Extracted records:
• • • • •

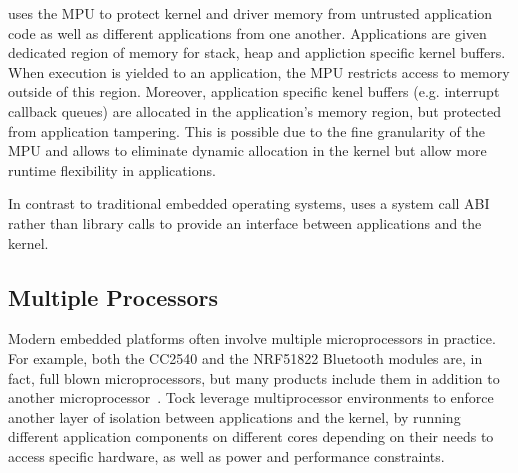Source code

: \name uses the MPU to protect kernel and driver memory from untrusted
application code as well as different applications from one another.
Applications are given dedicated region of memory for stack, heap and appliction
specific kernel buffers. When execution is yielded to an application, the MPU
restricts access to memory outside of this region. Moreover, application
specific kenel buffers (e.g. interrupt callback queues) are allocated in the
application's memory region, but protected from application tampering. This is
possible due to the fine granularity of the MPU and allows \name to eliminate
dynamic allocation in the kernel but allow more runtime flexibility in
applications.

In contrast to traditional embedded operating systems, \name uses a system call
ABI rather than library calls to provide an interface between applications and
the kernel.

\subsection{Multiple Processors}

Modern embedded platforms often involve multiple microprocessors in practice.
For example, both the CC2540 and the NRF51822 Bluetooth modules are, in fact,
full blown microprocessors, but many products include them in addition to
another microprocessor~. Tock leverage
multiprocessor environments to enforce another layer of isolation between
applications and the kernel, by running different application components on
different cores depending on their needs to access specific hardware, as well as
power and performance constraints.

• • • • •

→ **Brief**: Locate the word "buffers" in the records and collect each line it appears in.

→ **Solution**:
specific kernel buffers. When execution is yielded to an application, the MPU
specific kenel buffers (e.g. interrupt callback queues) are allocated in the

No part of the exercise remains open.